Suddenly-really suddenly-Phoebe knelt in front of me and gripped my thighs with her small, tough-looking hands. “Take me off from here, Danny. Carry me home.”

So I did. I pedaled that doddery bike with Phoebe perched shakily on its handlebars, her dress yanked up to her sunny red knees. Not once in the whole trip did I put my fanny to the bike’s liver-shaped and liver-tinted seat cushion, but we never spilled, and Phoebe invited me in for a Co-Cola.

“No thanks. I haven’t had br-breakfast.” I was nervous and wanted to get back.

“Spose I said a cherry Coke, Danny? Would a cherry Coke make you forgit Kizzy’s cantaloupes n biscuits?”

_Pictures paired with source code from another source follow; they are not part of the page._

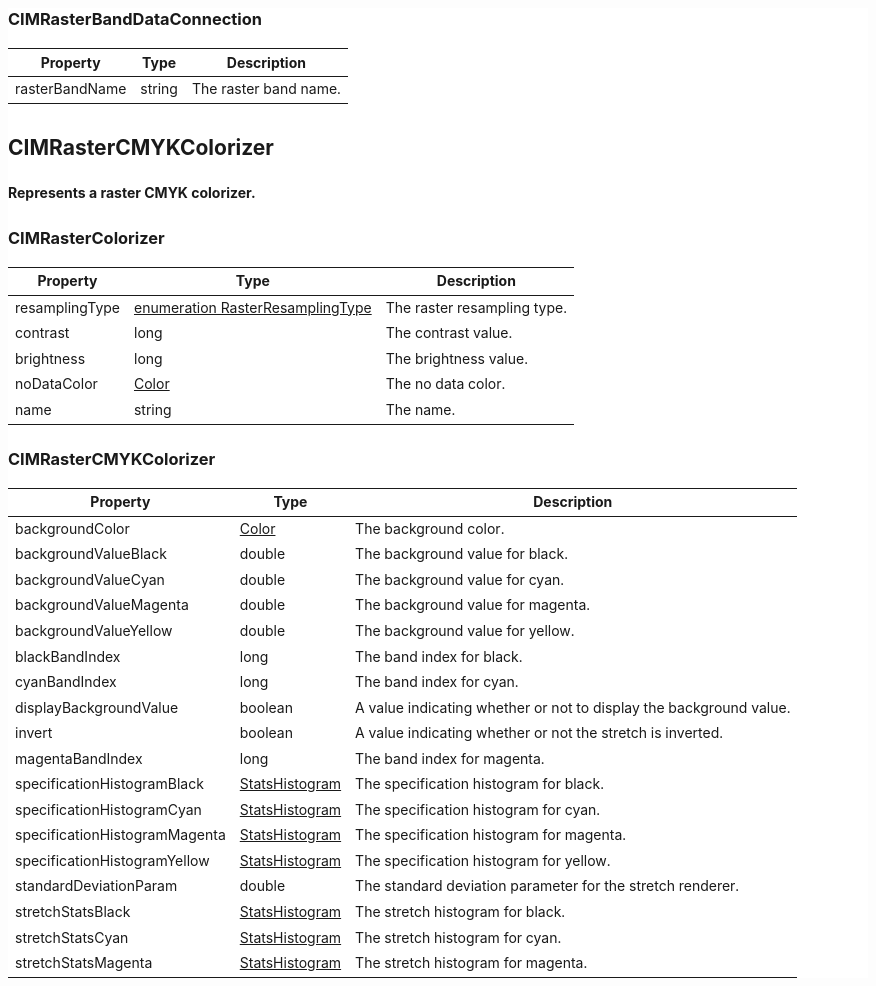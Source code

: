 
### CIMRasterBandDataConnection 

|Property | Type | Description | 
|---------|--------|--------|
| rasterBandName | string | The raster band name. 






## CIMRasterCMYKColorizer
#### Represents a raster CMYK colorizer. 


### CIMRasterColorizer 

|Property | Type | Description | 
|---------|--------|--------|
| resamplingType | [enumeration RasterResamplingType](CIMEnumerations.md#enumeration-rasterresamplingtype) | The raster resampling type. 
| contrast | long | The contrast value. 
| brightness | long | The brightness value. 
| noDataColor | [Color](Types.md#color) | The no data color. 
| name | string | The name. 


### CIMRasterCMYKColorizer 

|Property | Type | Description | 
|---------|--------|--------|
| backgroundColor | [Color](Types.md#color) | The background color. 
| backgroundValueBlack | double | The background value for black. 
| backgroundValueCyan | double | The background value for cyan. 
| backgroundValueMagenta | double | The background value for magenta. 
| backgroundValueYellow | double | The background value for yellow. 
| blackBandIndex | long | The band index for black. 
| cyanBandIndex | long | The band index for cyan. 
| displayBackgroundValue | boolean | A value indicating whether or not to display the background value. 
| invert | boolean | A value indicating whether or not the stretch is inverted. 
| magentaBandIndex | long | The band index for magenta. 
| specificationHistogramBlack | [StatsHistogram](ExternalReferences.md#statshistogram) | The specification histogram for black. 
| specificationHistogramCyan | [StatsHistogram](ExternalReferences.md#statshistogram) | The specification histogram for cyan. 
| specificationHistogramMagenta | [StatsHistogram](ExternalReferences.md#statshistogram) | The specification histogram for magenta. 
| specificationHistogramYellow | [StatsHistogram](ExternalReferences.md#statshistogram) | The specification histogram for yellow. 
| standardDeviationParam | double | The standard deviation parameter for the stretch renderer. 
| stretchStatsBlack | [StatsHistogram](ExternalReferences.md#statshistogram) | The stretch histogram for black. 
| stretchStatsCyan | [StatsHistogram](ExternalReferences.md#statshistogram) | The stretch histogram for cyan. 
| stretchStatsMagenta | [StatsHistogram](ExternalReferences.md#statshistogram) | The stretch histogram for magenta. 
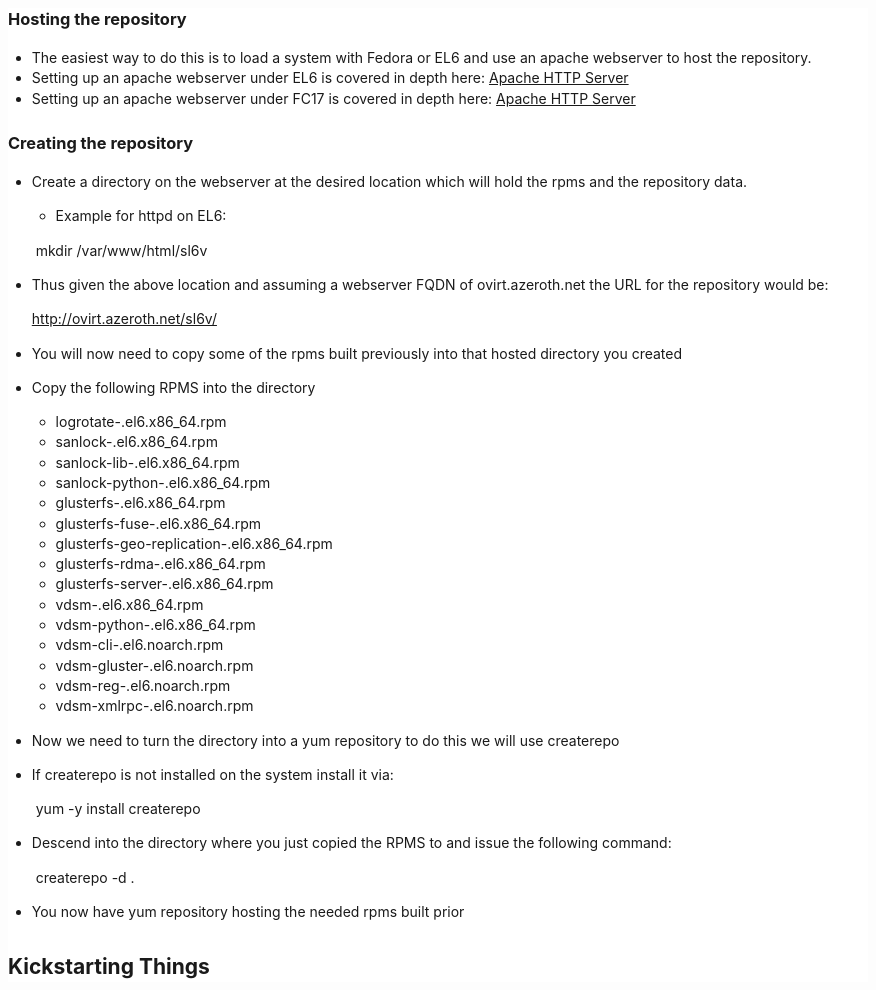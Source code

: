 ### Hosting the repository

*   The easiest way to do this is to load a system with Fedora or EL6 and use an apache webserver to host the repository.
*   Setting up an apache webserver under EL6 is covered in depth here: [Apache HTTP Server](http://access.redhat.com/knowledge/docs/en-US/Red_Hat_Enterprise_Linux/6/html/Deployment_Guide/ch-Web_Servers.html#s1-The_Apache_HTTP_Server)
*   Setting up an apache webserver under FC17 is covered in depth here: [Apache HTTP Server](http://docs.fedoraproject.org/en-US/Fedora/17/html/System_Administrators_Guide/ch-Web_Servers.html#s1-The_Apache_HTTP_Server)

### Creating the repository

*   Create a directory on the webserver at the desired location which will hold the rpms and the repository data.
    -   Example for httpd on EL6:

       mkdir /var/www/html/sl6v

*   Thus given the above location and assuming a webserver FQDN of ovirt.azeroth.net the URL for the repository would be:



     http://ovirt.azeroth.net/sl6v/

*   You will now need to copy some of the rpms built previously into that hosted directory you created
*   Copy the following RPMS into the directory
    -   logrotate-<version>.el6.x86_64.rpm
    -   sanlock-<version>.el6.x86_64.rpm
    -   sanlock-lib-<version>.el6.x86_64.rpm
    -   sanlock-python-<version>.el6.x86_64.rpm
    -   glusterfs-<version>.el6.x86_64.rpm
    -   glusterfs-fuse-<version>.el6.x86_64.rpm
    -   glusterfs-geo-replication-<version>.el6.x86_64.rpm
    -   glusterfs-rdma-<version>.el6.x86_64.rpm
    -   glusterfs-server-<version>.el6.x86_64.rpm
    -   vdsm-<version>.el6.x86_64.rpm
    -   vdsm-python-<version>.el6.x86_64.rpm
    -   vdsm-cli-<version>.el6.noarch.rpm
    -   vdsm-gluster-<version>.el6.noarch.rpm
    -   vdsm-reg-<version>.el6.noarch.rpm
    -   vdsm-xmlrpc-<version>.el6.noarch.rpm
*   Now we need to turn the directory into a yum repository to do this we will use createrepo
*   If createrepo is not installed on the system install it via:

       yum -y install createrepo

*   Descend into the directory where you just copied the RPMS to and issue the following command:

       createrepo -d .

*   You now have yum repository hosting the needed rpms built prior

## Kickstarting Things

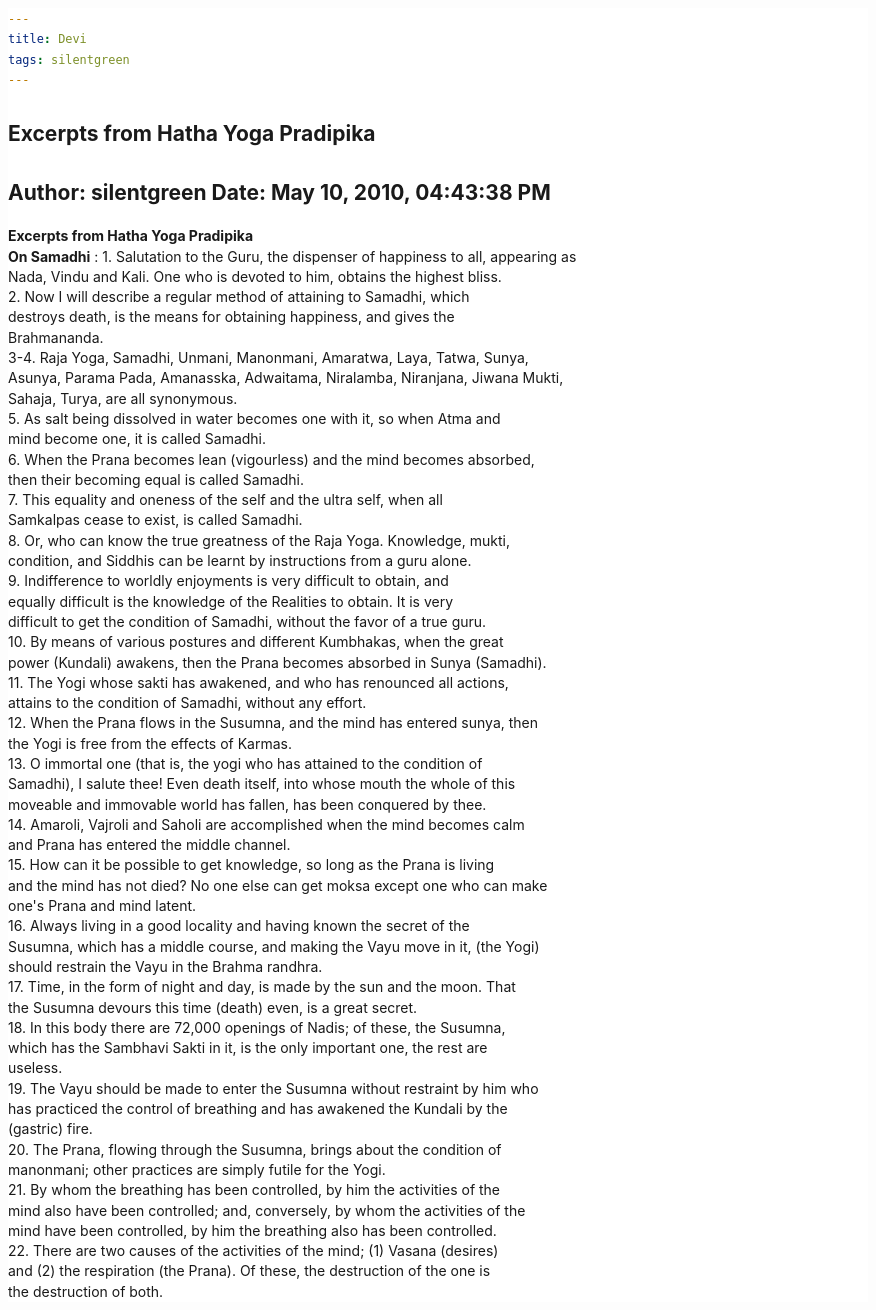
 ```yaml
--- 
title: Devi   
tags: silentgreen  
---  
```

## Excerpts from Hatha Yoga Pradipika  
Author: silentgreen         Date: May 10, 2010, 04:43:38 PM  
---  
**Excerpts from Hatha Yoga Pradipika**   
 **On Samadhi** : 1\. Salutation to the Guru, the dispenser of happiness to all, appearing as  
Nada, Vindu and Kali. One who is devoted to him, obtains the highest bliss.   
2\. Now I will describe a regular method of attaining to Samadhi, which  
destroys death, is the means for obtaining happiness, and gives the  
Brahmananda.   
3-4. Raja Yoga, Samadhi, Unmani, Manonmani, Amaratwa, Laya, Tatwa, Sunya,  
Asunya, Parama Pada, Amanasska, Adwaitama, Niralamba, Niranjana, Jiwana Mukti,  
Sahaja, Turya, are all synonymous.   
5\. As salt being dissolved in water becomes one with it, so when Atma and  
mind become one, it is called Samadhi.   
6\. When the Prana becomes lean (vigourless) and the mind becomes absorbed,  
then their becoming equal is called Samadhi.   
7\. This equality and oneness of the self and the ultra self, when all  
Samkalpas cease to exist, is called Samadhi.   
8\. Or, who can know the true greatness of the Raja Yoga. Knowledge, mukti,  
condition, and Siddhis can be learnt by instructions from a guru alone.   
9\. Indifference to worldly enjoyments is very difficult to obtain, and  
equally difficult is the knowledge of the Realities to obtain. It is very  
difficult to get the condition of Samadhi, without the favor of a true guru.   
10\. By means of various postures and different Kumbhakas, when the great  
power (Kundali) awakens, then the Prana becomes absorbed in Sunya (Samadhi).   
11\. The Yogi whose sakti has awakened, and who has renounced all actions,  
attains to the condition of Samadhi, without any effort.   
12\. When the Prana flows in the Susumna, and the mind has entered sunya, then  
the Yogi is free from the effects of Karmas.   
13\. O immortal one (that is, the yogi who has attained to the condition of  
Samadhi), I salute thee! Even death itself, into whose mouth the whole of this  
moveable and immovable world has fallen, has been conquered by thee.   
14\. Amaroli, Vajroli and Saholi are accomplished when the mind becomes calm  
and Prana has entered the middle channel.   
15\. How can it be possible to get knowledge, so long as the Prana is living  
and the mind has not died? No one else can get moksa except one who can make  
one's Prana and mind latent.   
16\. Always living in a good locality and having known the secret of the  
Susumna, which has a middle course, and making the Vayu move in it, (the Yogi)  
should restrain the Vayu in the Brahma randhra.   
17\. Time, in the form of night and day, is made by the sun and the moon. That  
the Susumna devours this time (death) even, is a great secret.   
18\. In this body there are 72,000 openings of Nadis; of these, the Susumna,  
which has the Sambhavi Sakti in it, is the only important one, the rest are  
useless.   
19\. The Vayu should be made to enter the Susumna without restraint by him who  
has practiced the control of breathing and has awakened the Kundali by the  
(gastric) fire.   
20\. The Prana, flowing through the Susumna, brings about the condition of  
manonmani; other practices are simply futile for the Yogi.   
21\. By whom the breathing has been controlled, by him the activities of the  
mind also have been controlled; and, conversely, by whom the activities of the  
mind have been controlled, by him the breathing also has been controlled.   
22\. There are two causes of the activities of the mind; (1) Vasana (desires)  
and (2) the respiration (the Prana). Of these, the destruction of the one is  
the destruction of both.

Somehow, coaxed along, I wound up in the living room of the Pharrams’ boxy little rental house. I knew-as well as, if not better than, Phoebe did herself-she was playing me like a gill-snagged trout, but neither of us knew when she’d yanked or where I’d land. We looked at each other a minute.

Then, like a kid at a pool getting rid of her coverup, Phoebe took off her blouse, showing me a bra-a brassiere!-more like a thin bandage than the double-barrelled slingshot I’d’ve expected. She looked frail, wounded almost, in that bandanna, sort of like the piper kid in that famous painting of a Revolutionary War fife-and-drum group. Then Phoebe’s hands fidgeted behind her back, and the bandage fell away. At least three guys on the Hellbenders-Fanning, Sudikoff, and Hay-had bigger bosoms than Phoebe, but the sight of hers-pear-shaped and jaunty-awed me the way a sunset would a man healed late in life of blindness.

Phoebe took my hand and led me to her bedroom, where her bed, unlike her mama’s, had a made-up spread and a pretty folded quilt across its foot. She turned the spread all the way back, the pears on her chest hardly growing even when she leaned over to turn it. But how blessed I felt looking at em.

“Now you,” Phoebe said, facing me straight on.

“What do you w-want to d-d-do?”

“Jes what they do at The Wing n Thigh.” She thought for a moment. “With lusty passion.”

“We’re not m-married. And I thought you wanted a s-s-sojer to, uh, d-do you first.”

Married! I bet most human sex’s got zero to do with that n not much with love. A place like The Wing n Thigh tells me so. And so does my ever-lovin mama, thout sayin a word.” Phoebe’s voice softened. “I care for you, boy. S no fault of yores you aint a sojer. Take off yore shirt.”